5 Places I Have Lived
Back to the Me-me-meme …
When I first started this journey, my parents brought me to a little old house in Island Heights, NJ. As I remember nothing about this house, I won’t count it in places that I lived.
PLACE ONE
When I was 6-months-old, they moved me to a red, three-bedroom ranch on the corner of Bellwood and Overlook Dr. I lived there in my own room for the better part of five years. Several important things happened there:
- One evening as I waited for sleep, my bedroom wall opened up and a Punch & Judy puppet show ensued. The wall closed as mysteriously as it opened. My investigation the next day turned up no clues on how this event happened and no one in the family took credit for the production. To this day I don’t like Punch & Judy and will not stare at a blank wall while falling asleep.
- My sister was born.
- Fat Pat the Water Rat, the world’s worst neighborhood bully, stole five of my GI Joes while they were bivouacked overnight. When I called him on it, he returned six.

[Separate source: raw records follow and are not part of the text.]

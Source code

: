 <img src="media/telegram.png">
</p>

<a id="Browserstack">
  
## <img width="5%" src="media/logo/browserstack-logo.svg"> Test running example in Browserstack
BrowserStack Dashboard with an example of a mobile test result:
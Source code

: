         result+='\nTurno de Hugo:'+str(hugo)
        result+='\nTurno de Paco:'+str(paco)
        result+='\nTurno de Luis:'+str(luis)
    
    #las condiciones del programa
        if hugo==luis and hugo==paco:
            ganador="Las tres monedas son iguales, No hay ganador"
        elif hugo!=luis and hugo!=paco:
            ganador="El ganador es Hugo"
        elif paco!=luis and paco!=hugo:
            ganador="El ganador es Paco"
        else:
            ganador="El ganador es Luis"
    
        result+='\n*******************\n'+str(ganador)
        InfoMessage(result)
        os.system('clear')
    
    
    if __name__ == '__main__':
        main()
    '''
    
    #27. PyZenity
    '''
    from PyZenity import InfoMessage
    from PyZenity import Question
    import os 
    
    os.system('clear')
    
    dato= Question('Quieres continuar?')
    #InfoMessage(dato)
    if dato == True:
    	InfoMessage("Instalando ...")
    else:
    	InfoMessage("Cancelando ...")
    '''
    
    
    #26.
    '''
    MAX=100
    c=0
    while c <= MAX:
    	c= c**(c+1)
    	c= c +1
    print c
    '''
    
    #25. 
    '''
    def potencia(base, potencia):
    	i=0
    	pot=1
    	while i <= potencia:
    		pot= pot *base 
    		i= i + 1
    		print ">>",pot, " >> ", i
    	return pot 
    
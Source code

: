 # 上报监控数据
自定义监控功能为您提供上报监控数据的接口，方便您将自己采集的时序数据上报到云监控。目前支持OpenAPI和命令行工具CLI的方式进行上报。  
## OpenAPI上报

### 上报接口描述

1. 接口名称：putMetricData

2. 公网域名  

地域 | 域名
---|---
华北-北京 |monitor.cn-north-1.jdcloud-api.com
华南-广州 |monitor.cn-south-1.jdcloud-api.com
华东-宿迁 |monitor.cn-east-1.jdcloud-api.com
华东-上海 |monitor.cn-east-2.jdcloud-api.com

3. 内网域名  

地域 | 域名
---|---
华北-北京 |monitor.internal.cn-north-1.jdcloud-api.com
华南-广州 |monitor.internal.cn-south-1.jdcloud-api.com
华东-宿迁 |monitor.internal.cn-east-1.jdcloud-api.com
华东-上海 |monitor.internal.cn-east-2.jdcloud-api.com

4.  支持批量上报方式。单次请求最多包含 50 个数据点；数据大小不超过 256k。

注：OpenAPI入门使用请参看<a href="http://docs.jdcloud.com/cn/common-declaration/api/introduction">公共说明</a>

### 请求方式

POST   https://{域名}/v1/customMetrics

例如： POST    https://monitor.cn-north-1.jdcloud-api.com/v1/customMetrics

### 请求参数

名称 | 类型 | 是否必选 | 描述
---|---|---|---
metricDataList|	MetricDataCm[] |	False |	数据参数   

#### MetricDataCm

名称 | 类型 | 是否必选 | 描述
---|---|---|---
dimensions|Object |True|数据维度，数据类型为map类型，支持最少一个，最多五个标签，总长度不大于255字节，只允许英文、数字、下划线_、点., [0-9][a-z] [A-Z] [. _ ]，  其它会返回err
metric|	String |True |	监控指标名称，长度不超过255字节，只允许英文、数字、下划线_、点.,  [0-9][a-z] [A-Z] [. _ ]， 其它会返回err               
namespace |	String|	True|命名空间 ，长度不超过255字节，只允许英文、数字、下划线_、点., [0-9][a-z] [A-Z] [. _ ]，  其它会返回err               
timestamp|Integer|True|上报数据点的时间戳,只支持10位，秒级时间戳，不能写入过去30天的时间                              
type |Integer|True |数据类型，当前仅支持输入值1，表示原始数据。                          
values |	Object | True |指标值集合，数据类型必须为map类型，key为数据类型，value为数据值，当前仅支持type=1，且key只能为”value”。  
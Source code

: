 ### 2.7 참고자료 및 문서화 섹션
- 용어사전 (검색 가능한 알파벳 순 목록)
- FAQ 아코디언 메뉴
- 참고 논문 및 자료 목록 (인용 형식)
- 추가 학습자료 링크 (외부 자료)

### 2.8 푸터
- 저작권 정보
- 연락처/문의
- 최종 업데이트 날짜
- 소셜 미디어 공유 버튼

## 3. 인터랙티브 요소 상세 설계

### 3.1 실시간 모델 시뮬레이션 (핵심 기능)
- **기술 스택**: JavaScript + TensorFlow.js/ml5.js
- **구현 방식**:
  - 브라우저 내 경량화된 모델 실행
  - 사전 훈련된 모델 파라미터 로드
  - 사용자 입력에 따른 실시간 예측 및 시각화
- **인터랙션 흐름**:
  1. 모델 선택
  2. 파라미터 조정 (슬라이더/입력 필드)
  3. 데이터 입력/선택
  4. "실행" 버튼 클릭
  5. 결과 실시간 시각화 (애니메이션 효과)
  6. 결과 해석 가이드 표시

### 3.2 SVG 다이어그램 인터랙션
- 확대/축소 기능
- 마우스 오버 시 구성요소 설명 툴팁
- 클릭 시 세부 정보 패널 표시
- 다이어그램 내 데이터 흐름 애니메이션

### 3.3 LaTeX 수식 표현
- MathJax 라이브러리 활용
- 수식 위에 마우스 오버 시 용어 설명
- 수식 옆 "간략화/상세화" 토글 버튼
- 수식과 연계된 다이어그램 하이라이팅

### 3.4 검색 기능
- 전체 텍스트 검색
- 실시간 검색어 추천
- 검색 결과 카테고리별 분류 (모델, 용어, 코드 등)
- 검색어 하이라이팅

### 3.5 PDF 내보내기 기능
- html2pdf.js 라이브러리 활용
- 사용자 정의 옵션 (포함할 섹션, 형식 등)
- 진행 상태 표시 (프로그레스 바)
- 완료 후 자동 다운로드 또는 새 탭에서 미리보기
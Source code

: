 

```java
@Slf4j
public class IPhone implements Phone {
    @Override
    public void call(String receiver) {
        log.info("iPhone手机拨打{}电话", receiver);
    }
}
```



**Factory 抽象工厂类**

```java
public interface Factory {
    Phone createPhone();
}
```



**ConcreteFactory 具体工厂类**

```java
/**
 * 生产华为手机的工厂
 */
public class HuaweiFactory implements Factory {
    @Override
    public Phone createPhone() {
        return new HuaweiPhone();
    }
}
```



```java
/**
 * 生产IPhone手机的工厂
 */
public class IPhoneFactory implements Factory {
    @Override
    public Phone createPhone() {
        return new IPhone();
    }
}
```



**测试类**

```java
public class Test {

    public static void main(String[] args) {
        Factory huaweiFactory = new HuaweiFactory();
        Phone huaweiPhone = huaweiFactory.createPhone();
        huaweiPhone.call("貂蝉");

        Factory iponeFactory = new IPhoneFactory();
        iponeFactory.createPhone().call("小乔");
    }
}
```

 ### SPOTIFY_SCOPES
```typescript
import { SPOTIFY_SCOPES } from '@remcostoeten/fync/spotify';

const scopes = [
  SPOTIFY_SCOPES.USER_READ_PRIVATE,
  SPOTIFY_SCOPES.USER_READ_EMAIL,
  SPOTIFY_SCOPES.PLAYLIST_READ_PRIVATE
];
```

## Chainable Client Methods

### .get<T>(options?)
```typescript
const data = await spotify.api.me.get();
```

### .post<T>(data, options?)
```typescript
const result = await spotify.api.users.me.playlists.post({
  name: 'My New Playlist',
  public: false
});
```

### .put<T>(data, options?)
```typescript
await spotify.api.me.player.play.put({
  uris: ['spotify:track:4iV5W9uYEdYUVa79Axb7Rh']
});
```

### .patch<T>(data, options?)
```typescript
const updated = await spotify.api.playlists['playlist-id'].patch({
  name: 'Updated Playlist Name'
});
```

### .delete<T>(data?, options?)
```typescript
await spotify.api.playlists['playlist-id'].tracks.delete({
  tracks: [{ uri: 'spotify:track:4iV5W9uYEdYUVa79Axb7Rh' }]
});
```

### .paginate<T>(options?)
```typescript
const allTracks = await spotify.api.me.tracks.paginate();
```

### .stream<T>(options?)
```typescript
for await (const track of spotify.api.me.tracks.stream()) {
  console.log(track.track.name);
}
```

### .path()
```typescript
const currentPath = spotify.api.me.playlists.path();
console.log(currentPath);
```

- Fat Pat the Water Rat’s brother fell from the top of the tree on the corner of the lot. He bounced off branches all the way down and finally, with one hand, grabbed the last branch thus averting certain death. In my memory, he still hangs there like an orangutan.
- Kevin Keane, my friend next door, plugged a cord into the wall of his carport. There was nothing but frayed wire on the business end of the cord. It buzzed around the carport like a wet cat with sparklers tied to its back.
- My parents got divorced.
My mom, sister, and I moved several times after that. I don’t remember exactly where we ever were. And I don’t think we were ever in one place for a very long period of time. It’s all a blur in my memory.
PLACE TWO
But eventually we wound up in an apartment in Union City, NJ. It was a stone five-story walk-up. We lived on the third floor.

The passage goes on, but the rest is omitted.